Зато он чрезвычайно умно делает все, что может, в интересах близких. Когда Котта, пользуясь своим правом, хочет издать еще новое, совсем небольшое собрание сочинений Гёте, тот заявляет протест. Он пишет издателю одно из мудрых и в то же время сердечных писем, которыми некогда обезоруживал герцога, когда у них случались размолвки. В самых изысканных выражениях, с глубочайшим уважением и доверием Гёте грозит прекратить издание своей автобиографии, если ему не уплатят по 200 талеров за каждый том сочинений. И, разумеется, добивается заключения нового договора. Гёте согласен предоставить Мангеймскому театру своего переработанного «Гёца» но при одном условии: ему должен быть передан в качестве «бенефисионных» сбор с каждого третьего спектакля.

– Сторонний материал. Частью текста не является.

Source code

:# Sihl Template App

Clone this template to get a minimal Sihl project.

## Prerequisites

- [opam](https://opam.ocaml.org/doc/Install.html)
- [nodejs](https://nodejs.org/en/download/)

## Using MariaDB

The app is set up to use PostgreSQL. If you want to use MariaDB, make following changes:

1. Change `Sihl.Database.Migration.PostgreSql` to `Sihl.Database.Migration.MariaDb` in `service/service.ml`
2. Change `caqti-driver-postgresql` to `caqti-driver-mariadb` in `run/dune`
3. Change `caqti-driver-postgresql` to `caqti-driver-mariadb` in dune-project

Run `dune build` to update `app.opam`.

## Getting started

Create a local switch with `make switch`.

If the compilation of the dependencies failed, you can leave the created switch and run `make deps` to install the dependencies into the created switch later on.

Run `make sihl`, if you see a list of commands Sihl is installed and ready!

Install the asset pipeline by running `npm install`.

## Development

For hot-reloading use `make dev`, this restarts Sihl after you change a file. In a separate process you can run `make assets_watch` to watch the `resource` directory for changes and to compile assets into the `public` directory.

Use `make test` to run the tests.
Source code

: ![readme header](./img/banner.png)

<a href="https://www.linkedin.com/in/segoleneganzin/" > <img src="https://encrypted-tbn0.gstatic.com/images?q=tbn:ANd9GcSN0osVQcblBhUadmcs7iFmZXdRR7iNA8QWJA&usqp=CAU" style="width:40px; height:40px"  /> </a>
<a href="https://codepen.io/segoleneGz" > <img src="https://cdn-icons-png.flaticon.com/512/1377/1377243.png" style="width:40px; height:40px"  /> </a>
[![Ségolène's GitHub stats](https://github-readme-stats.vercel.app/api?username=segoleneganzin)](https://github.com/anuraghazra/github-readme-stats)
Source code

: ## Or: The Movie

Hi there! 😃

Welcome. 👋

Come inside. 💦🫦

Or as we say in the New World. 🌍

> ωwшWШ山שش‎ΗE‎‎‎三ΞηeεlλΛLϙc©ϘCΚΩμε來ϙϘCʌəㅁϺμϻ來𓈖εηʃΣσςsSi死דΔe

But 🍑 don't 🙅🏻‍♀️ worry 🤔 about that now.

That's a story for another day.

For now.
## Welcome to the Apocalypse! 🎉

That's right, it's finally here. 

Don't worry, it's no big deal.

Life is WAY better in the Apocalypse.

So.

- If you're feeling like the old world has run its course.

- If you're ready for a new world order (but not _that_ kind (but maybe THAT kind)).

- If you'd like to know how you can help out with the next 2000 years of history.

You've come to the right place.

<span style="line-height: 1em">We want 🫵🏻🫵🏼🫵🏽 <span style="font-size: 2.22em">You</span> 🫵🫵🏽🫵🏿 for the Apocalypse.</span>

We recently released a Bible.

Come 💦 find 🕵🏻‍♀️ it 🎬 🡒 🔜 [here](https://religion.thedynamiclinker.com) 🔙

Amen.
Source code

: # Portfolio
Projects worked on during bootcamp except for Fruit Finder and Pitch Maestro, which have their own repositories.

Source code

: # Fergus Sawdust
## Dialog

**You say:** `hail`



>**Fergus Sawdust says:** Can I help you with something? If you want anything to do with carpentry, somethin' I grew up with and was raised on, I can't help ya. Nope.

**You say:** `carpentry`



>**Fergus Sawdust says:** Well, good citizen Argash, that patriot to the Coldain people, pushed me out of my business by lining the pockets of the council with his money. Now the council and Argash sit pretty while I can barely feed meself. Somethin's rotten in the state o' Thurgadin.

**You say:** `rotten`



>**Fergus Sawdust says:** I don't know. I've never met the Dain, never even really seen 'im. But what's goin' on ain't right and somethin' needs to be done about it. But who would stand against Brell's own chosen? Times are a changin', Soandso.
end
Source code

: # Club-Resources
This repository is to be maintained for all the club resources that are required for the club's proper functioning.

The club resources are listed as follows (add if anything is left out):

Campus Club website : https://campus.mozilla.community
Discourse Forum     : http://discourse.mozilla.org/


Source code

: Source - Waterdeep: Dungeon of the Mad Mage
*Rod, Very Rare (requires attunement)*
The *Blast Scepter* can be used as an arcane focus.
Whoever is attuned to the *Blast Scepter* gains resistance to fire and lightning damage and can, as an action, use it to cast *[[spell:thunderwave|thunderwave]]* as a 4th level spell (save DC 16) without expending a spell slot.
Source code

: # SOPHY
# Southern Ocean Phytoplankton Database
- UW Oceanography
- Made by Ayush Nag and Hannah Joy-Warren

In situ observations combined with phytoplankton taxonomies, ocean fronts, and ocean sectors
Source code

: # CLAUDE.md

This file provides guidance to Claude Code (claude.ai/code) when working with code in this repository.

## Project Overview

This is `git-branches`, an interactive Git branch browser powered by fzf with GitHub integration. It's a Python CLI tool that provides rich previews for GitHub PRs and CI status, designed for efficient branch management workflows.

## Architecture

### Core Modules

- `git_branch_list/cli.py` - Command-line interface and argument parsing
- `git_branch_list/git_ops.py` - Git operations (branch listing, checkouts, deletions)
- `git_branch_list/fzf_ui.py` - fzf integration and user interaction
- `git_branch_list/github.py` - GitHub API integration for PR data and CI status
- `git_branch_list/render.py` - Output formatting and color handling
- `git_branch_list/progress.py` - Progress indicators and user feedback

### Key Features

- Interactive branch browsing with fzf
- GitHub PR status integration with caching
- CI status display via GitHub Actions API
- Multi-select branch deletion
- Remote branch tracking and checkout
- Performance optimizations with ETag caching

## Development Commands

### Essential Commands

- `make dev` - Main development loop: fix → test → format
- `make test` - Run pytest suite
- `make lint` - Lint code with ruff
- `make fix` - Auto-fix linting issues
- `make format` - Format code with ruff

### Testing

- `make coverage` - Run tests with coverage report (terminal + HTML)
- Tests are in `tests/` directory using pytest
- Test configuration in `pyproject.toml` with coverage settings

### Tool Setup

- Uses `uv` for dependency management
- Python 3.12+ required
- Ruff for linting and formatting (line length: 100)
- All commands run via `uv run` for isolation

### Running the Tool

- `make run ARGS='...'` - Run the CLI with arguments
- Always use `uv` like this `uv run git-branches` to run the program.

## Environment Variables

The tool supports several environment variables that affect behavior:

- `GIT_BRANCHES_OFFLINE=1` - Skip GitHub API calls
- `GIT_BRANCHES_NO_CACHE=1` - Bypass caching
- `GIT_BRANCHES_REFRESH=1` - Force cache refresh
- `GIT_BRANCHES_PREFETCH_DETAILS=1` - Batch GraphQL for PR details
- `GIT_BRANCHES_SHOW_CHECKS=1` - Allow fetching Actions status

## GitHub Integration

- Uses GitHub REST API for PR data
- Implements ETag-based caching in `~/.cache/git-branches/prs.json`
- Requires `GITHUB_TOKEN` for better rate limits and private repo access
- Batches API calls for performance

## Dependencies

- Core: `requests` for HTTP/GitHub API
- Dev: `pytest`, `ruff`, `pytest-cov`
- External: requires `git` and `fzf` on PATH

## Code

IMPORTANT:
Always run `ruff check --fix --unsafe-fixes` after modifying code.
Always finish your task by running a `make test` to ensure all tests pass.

Театр, поясняет Гёте, дает столь скудные доходы, что просто не хочется браться за перо или отдавать пьесу в переписку. «У меня лежит множество планов, готовых и полуготовых произведений, весьма значительных, но, вероятно, они будут лежать вечно, как окончание «Побочной дочери» или трагедия из времен Карла Великого… Теперь я предпочитаю всему роман, ибо он вознаграждает автора за все то, что на театре обращается к его невыгоде. Если бы мало-помалу спустить со стапелей все начатые работы, я мог бы закончить и «Брута», который заказан мне весьма высокопоставленным знатоком театра».